→ **Task**
Look through the listing below and say how many lines contain the word "transitive". Nothing else belongs in the reply.

→ **Entries provided**
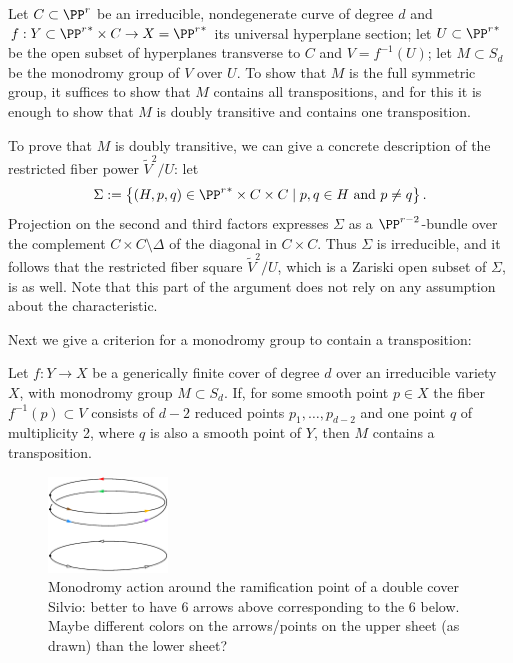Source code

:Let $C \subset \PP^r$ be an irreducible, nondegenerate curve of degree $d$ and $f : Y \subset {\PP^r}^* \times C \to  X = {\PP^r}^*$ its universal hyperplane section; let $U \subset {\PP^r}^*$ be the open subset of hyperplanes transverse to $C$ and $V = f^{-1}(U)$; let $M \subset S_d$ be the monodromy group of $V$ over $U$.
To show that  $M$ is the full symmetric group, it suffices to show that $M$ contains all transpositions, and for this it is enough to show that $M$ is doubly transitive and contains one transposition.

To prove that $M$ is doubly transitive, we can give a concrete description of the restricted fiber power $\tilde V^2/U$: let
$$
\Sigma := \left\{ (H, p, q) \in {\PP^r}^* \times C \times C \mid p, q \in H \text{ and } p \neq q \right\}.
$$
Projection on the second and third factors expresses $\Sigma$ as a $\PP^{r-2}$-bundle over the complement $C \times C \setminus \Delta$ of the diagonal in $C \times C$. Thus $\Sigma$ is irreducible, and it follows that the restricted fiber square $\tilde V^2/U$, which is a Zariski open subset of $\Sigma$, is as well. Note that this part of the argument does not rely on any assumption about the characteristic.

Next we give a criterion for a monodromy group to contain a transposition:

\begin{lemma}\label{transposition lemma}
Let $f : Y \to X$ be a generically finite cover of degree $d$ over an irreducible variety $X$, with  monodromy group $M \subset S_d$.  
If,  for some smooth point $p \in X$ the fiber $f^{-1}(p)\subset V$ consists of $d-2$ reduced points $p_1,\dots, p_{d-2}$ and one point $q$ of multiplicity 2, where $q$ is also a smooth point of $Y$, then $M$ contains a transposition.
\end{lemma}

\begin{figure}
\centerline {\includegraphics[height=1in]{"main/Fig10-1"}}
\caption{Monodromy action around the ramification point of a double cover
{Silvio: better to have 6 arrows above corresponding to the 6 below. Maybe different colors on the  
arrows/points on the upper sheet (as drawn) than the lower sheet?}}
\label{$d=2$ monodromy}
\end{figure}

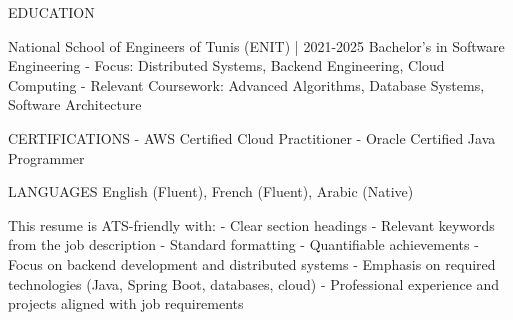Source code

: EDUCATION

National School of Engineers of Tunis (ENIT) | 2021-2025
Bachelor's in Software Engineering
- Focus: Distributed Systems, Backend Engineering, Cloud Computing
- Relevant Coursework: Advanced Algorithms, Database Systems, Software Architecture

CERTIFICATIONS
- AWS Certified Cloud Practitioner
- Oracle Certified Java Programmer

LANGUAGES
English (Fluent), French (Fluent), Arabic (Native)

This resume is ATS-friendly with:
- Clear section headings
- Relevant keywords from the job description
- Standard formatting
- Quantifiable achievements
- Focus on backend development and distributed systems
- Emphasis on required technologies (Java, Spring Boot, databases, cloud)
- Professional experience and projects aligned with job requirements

→ **Answer below**
2